**Task to complete**
In the listing that follows, the lines starting at the one containing "interfaces to these" and ending at the one containing "illustrates structure-aware agent" are to be returned exactly, both boundary lines included, and no others.

**Task material**
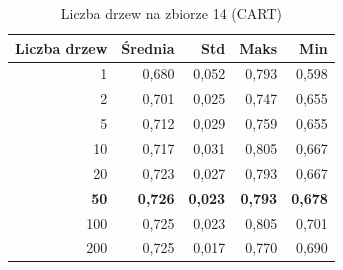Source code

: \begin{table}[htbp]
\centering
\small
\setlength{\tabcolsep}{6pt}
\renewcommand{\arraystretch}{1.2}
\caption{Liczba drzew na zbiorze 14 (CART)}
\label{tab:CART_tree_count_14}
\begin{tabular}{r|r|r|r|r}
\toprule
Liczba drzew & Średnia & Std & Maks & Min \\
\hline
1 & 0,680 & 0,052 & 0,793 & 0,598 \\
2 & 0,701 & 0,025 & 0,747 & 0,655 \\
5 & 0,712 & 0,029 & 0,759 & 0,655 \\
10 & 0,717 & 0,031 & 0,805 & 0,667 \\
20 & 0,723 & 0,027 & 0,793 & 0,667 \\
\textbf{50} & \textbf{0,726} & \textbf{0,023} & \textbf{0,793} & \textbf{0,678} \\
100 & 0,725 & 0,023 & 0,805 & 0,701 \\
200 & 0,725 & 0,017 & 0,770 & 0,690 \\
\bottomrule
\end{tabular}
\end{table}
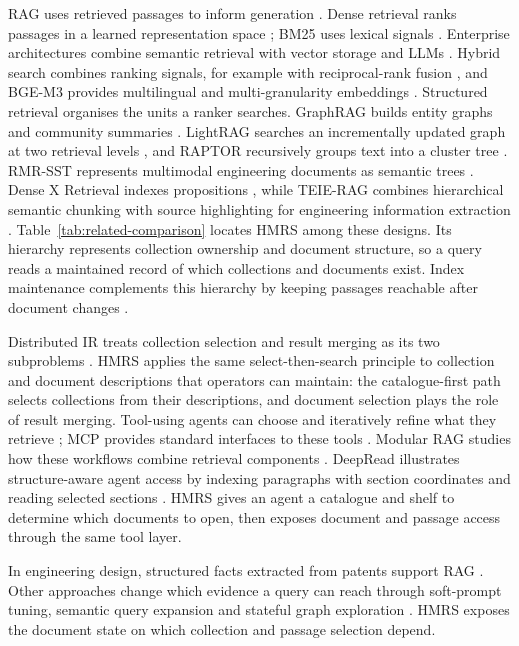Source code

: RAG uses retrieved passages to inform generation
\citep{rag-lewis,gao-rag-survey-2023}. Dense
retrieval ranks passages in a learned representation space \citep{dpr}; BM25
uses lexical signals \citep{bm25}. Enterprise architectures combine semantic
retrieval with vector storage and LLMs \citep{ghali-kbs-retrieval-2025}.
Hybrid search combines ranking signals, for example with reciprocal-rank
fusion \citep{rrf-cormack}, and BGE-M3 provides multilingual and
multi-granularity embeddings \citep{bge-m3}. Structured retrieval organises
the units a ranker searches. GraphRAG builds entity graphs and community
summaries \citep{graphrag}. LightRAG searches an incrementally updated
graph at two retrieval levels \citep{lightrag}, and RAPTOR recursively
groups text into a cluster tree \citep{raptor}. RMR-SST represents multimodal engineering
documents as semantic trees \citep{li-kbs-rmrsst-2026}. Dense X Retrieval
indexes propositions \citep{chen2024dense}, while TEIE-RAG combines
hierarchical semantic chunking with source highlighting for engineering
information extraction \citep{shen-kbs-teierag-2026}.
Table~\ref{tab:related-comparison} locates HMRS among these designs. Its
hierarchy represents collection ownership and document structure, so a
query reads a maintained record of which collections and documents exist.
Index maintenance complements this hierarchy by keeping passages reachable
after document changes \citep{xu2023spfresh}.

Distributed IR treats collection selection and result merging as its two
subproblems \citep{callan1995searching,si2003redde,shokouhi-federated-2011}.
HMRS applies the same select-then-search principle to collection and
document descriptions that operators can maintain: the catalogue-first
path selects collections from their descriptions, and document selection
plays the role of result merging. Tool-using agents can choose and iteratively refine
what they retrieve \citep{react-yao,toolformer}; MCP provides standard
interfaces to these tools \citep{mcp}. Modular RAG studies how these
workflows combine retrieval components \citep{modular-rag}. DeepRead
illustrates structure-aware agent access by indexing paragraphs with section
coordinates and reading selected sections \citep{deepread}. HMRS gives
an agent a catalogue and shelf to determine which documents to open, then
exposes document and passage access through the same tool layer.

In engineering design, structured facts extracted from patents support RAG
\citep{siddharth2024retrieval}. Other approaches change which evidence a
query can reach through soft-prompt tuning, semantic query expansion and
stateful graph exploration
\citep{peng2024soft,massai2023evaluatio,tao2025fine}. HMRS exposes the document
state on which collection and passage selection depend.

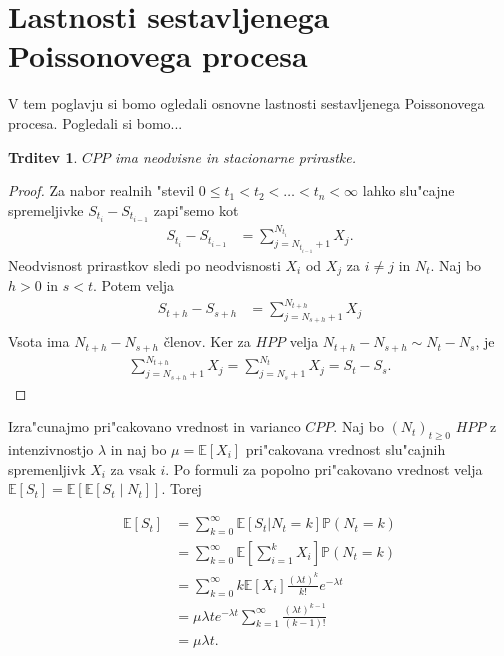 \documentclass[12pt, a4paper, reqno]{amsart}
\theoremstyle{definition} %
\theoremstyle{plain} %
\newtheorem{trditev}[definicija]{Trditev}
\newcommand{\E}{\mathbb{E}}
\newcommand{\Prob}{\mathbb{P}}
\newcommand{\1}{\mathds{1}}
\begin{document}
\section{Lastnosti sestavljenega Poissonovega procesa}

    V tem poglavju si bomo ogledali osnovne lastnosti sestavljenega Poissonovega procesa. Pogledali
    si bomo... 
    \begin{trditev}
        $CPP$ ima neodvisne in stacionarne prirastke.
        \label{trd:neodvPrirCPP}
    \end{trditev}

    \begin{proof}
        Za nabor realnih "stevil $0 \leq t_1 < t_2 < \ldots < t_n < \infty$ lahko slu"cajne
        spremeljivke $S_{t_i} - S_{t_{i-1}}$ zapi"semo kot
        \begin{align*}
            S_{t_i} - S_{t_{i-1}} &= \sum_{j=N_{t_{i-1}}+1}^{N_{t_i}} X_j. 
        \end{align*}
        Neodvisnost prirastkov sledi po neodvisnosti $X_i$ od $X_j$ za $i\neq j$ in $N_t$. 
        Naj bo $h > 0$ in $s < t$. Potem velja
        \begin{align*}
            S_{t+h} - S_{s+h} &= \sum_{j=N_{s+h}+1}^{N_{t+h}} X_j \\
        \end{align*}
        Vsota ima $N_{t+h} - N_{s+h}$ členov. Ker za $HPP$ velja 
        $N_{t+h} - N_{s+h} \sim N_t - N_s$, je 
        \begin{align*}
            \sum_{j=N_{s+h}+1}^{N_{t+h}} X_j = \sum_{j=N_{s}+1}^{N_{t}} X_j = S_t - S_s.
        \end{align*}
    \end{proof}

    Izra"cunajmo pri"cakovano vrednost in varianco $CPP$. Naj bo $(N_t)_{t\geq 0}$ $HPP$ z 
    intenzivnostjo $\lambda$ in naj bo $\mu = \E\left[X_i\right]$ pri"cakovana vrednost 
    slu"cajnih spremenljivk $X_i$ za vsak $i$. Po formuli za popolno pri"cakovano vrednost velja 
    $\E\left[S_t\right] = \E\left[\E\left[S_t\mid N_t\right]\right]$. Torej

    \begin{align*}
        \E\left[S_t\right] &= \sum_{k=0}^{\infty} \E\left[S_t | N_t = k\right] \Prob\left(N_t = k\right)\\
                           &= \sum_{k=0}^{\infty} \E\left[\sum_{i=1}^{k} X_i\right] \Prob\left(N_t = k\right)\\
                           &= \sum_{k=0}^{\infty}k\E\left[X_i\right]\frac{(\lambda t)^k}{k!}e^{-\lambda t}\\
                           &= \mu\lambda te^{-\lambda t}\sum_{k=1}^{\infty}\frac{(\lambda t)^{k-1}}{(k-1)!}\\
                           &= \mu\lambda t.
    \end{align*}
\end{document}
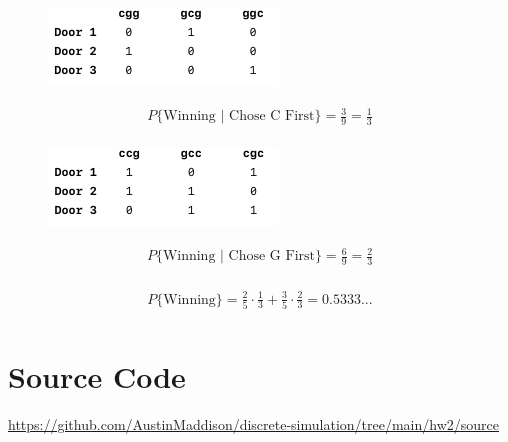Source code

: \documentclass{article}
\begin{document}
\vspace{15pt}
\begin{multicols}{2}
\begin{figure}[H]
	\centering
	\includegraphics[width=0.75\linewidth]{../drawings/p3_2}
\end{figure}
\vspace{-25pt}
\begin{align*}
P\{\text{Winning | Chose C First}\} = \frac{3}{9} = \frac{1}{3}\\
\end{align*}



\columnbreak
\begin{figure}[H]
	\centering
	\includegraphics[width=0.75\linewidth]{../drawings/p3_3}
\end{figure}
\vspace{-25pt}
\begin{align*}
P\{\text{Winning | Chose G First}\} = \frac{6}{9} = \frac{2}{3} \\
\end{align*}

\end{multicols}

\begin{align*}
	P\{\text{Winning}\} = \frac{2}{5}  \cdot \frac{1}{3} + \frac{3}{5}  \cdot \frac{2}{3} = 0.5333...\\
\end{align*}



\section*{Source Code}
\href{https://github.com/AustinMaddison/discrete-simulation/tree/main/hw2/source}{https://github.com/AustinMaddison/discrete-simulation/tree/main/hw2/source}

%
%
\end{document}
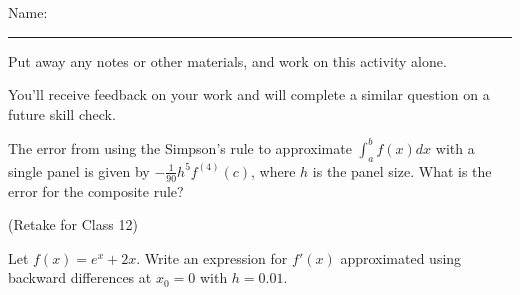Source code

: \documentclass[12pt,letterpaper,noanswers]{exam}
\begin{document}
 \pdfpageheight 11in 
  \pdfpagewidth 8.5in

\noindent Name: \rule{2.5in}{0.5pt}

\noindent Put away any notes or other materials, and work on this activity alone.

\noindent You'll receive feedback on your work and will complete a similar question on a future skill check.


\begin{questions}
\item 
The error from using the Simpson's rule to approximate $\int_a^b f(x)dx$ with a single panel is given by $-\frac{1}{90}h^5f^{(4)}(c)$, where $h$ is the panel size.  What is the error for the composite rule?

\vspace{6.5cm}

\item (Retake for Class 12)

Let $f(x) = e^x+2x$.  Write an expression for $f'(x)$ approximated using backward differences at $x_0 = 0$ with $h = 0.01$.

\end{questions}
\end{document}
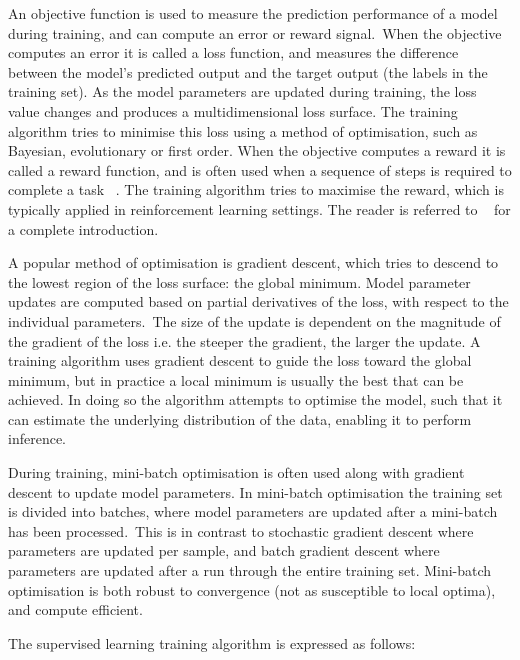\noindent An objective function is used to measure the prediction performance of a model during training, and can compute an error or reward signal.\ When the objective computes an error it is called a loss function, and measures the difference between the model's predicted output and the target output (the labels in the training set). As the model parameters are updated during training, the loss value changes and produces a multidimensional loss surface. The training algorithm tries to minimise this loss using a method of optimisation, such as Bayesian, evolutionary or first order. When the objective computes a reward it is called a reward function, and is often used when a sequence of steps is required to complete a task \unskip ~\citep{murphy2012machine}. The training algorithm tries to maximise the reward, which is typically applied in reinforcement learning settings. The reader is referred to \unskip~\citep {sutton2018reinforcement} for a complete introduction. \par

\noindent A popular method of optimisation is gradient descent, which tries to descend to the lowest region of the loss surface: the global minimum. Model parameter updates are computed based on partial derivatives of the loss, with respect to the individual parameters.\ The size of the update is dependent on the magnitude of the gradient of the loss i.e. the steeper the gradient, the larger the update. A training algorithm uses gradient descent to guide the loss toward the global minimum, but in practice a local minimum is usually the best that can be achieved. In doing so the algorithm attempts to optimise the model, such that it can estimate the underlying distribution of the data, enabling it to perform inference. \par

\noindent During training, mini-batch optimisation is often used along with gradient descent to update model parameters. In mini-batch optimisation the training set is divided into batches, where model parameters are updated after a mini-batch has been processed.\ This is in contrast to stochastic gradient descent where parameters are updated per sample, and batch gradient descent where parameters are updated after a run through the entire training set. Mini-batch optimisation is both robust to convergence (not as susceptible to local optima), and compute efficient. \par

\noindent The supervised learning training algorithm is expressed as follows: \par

**Task response**
interfaces to these tools \citep{mcp}. Modular RAG studies how these
workflows combine retrieval components \citep{modular-rag}. DeepRead
illustrates structure-aware agent access by indexing paragraphs with section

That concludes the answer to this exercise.